Greatest hits album by John Farnham
- Released: 29 September 1997 (Australia)
- Recorded: 1986–1996
- Genres: Synth-pop; pop; rock;
- Length: 1:13:20
- Labels: Sony BMG, RCA, Gotham
- Producer: Ross Fraser

John Farnham chronology
| Romeo's Heart (1996) | Anthology 1: Greatest Hits 1986–1997 (1997) | Anthology 2: Classic Hits 1967-1985 (Recorded Live) (1997) |

Singles from Anthology 1: Greatest Hits 1986-1997
- "Everytime You Cry";

Greatest Hits Edition Cover
- European edition titled "Greatest Hits"

2009 Reissue Cover
- 2009 reissue titled Greatest Hits

= Anthology 1: Greatest Hits 1986–1997 =

Anthology 1: Greatest Hits 1986–1997 (simply known as Greatest Hits outside of Australia and New Zealand) is a greatest hits compilation album by Australian singer John Farnham. The album was released in Australia on 29 September 1997, and is the first of a three disc Anthology set, coinciding with Farnham celebrating his 30th Anniversary in music.

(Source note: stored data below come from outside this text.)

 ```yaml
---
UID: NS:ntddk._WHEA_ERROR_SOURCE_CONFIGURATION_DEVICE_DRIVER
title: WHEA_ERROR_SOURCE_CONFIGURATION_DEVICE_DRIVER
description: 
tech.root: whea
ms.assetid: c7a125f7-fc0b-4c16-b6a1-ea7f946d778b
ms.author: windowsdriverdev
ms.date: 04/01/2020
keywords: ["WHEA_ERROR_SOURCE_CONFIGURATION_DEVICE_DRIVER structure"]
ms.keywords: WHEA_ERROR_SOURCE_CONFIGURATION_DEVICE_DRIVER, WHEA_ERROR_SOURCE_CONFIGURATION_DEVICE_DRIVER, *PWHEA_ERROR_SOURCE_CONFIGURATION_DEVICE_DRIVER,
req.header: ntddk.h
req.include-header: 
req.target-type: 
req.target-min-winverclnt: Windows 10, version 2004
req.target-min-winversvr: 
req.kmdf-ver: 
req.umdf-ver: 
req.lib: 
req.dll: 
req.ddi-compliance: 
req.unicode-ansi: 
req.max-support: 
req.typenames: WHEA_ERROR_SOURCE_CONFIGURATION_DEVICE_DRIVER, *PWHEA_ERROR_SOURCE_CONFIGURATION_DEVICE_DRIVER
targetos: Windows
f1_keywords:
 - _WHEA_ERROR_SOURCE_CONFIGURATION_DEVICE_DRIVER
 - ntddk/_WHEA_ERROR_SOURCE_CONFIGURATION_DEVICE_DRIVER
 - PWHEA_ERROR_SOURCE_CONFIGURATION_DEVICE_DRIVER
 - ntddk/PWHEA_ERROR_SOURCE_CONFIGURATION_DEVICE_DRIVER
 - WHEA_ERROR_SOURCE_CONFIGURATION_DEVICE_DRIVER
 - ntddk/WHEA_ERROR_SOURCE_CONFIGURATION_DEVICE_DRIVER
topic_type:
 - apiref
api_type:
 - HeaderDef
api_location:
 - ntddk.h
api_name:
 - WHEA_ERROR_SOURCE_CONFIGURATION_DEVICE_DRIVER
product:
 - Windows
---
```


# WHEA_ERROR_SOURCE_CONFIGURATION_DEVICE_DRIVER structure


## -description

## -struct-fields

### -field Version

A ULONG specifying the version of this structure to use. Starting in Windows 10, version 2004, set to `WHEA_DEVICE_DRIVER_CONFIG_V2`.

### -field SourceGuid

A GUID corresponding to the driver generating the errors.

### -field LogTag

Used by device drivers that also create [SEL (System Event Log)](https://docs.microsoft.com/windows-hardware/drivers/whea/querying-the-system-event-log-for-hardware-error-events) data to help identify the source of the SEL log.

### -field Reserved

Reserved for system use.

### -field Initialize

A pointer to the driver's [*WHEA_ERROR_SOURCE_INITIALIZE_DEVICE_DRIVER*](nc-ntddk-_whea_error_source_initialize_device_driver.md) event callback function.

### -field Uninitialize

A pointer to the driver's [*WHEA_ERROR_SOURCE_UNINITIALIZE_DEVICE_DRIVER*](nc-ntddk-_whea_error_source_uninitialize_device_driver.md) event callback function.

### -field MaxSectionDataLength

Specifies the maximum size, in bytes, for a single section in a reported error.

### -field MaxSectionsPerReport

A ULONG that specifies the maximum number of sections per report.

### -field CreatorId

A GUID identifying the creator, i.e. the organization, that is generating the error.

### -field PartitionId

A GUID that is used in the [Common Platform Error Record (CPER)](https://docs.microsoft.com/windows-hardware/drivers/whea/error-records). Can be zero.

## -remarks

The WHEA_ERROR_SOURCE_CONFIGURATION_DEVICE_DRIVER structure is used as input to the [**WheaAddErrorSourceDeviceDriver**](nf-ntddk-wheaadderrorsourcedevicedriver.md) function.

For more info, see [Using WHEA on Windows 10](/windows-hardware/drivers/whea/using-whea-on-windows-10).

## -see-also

This album reached No. 1 in the ARIA charts in October, and yielded a No. 3 hit single with the Human Nature and John Farnham collaboration, "Every Time You Cry".

In 2009, the album was reissued with the title Greatest Hits. The album was certified 5× platinum in Australia in 2020.

==Track listing==
1. "You're the Voice" (M. Ryder, C. Thompson, A. Qunta, K. Reid) – 5:02
2. "Pressure Down" (H. Bogdanovs) – 3:45
3. "A Touch of Paradise" (R. Wilson, G. Smith) – 4:44
4. "Reasons" (S. See) – 4:26
5. "Two Strong Hearts" (B. Woolley, A. Hill) – 3:31
6. "Age of Reason" (T. Hunter, J. Pigott) – 5:06
7. "That's Freedom" (Tom Kimmel, J. Chapman) – 4:17
8. "Chain Reaction" (David A Stewart, S. Stewart) – 3:12
9. "Burn for You" (Phil Buckle, J. Farnham, R. Faser) – 3:32
10. "Seemed Like A Good Idea (At The Time)" (edit) (R. Wilson, J. Farnham, R. Fraser) – 3:46
11. "Talk of the Town" (S. Howard) – 3:41
12. "Angels" (T. Kimmel, J. Kimball) – 5:44
13. "Have a Little Faith (In Us)" (edit) (R. Desalvo, A. Roman) – 4:46
14. "A Simple Life" (J. Lind, R. Page) – 3:58
15. "Heart's on Fire" (edit) (T. Kimmel, S. Lynch) – 4:16
16. "When Something Is Wrong with My Baby" (with Jimmy Barnes) (J. Hayes, D. Porter) – 4:56
17. "Everytime You Cry" (with Human Nature) (S. Peiken, G. Sutton) – 4:47

VHS Release

The accompanying video cassette tape release includes all songs from Anthology 1, although “Reasons” is represented by a live version recording as no official music video was ever produced. The tape also includes music videos of “Please Don’t Ask Me” and “All Kinds of People” as well as a bonus “The Making of Age of Reason” video.

==Charts==
===Weekly charts===

| Chart (1997–2020) | Peak position |
|---|---|
| Australian Albums (ARIA) | 1 |
| German Albums (Offizielle Top 100) | 40 |
| New Zealand Albums (RMNZ) | 10 |

===Year-end charts===

| Chart (1997) | Position |
|---|---|
| Australian Albums (ARIA) | 13 |
| Chart (1998) | Position |
| Australian Albums (ARIA) | 73 |

==Certifications==

| Region | Certification | Certified units/sales |
| Australia (ARIA) | 5× Platinum | 350,000^{‡} |
| New Zealand (RMNZ) | Gold | 7,500^{^} |
^{^} Shipments figures based on certification alone. ^{‡} Sales+streaming figures based on certification alone.